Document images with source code
-- Opening Marker --
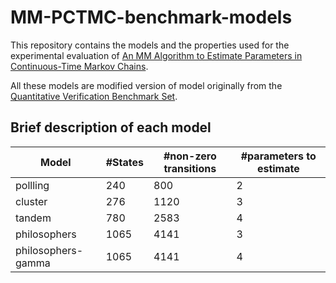 # MM-PCTMC-benchmark-models

This repository contains the models and the properties used for the experimental evaluation of [An MM Algorithm to Estimate Parameters in Continuous-Time Markov Chains](https://link.springer.com/chapter/10.1007/978-3-031-43835-6_6).

All these models are modified version of model originally from the [Quantitative Verification Benchmark Set](https://qcomp.org/benchmarks/).

## Brief description of each model

| Model               | #States | #non-zero transitions | #parameters to estimate |
| ------------------- | ------- | --------------------- | ----------------------- |
| pollling            | 240     | 800                   | 2                       |
| cluster             | 276     | 1120                  | 3                       |
| tandem              | 780     | 2583                  | 4                       |
| philosophers        | 1065    | 4141                  | 3                       |
| philosophers-gamma  | 1065    | 4141                  | 4                       |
-- Closing Marker --
**Work instructions**
An exact copy of the entries, minus the pictures, is what to return.

**Written reply**
 # MM-PCTMC-benchmark-models

This repository contains the models and the properties used for the experimental evaluation of [An MM Algorithm to Estimate Parameters in Continuous-Time Markov Chains](https://link.springer.com/chapter/10.1007/978-3-031-43835-6_6).

All these models are modified version of model originally from the [Quantitative Verification Benchmark Set](https://qcomp.org/benchmarks/).

## Brief description of each model

| Model               | #States | #non-zero transitions | #parameters to estimate |
| ------------------- | ------- | --------------------- | ----------------------- |
| pollling            | 240     | 800                   | 2                       |
| cluster             | 276     | 1120                  | 3                       |
| tandem              | 780     | 2583                  | 4                       |
| philosophers        | 1065    | 4141                  | 3                       |
| philosophers-gamma  | 1065    | 4141                  | 4                       |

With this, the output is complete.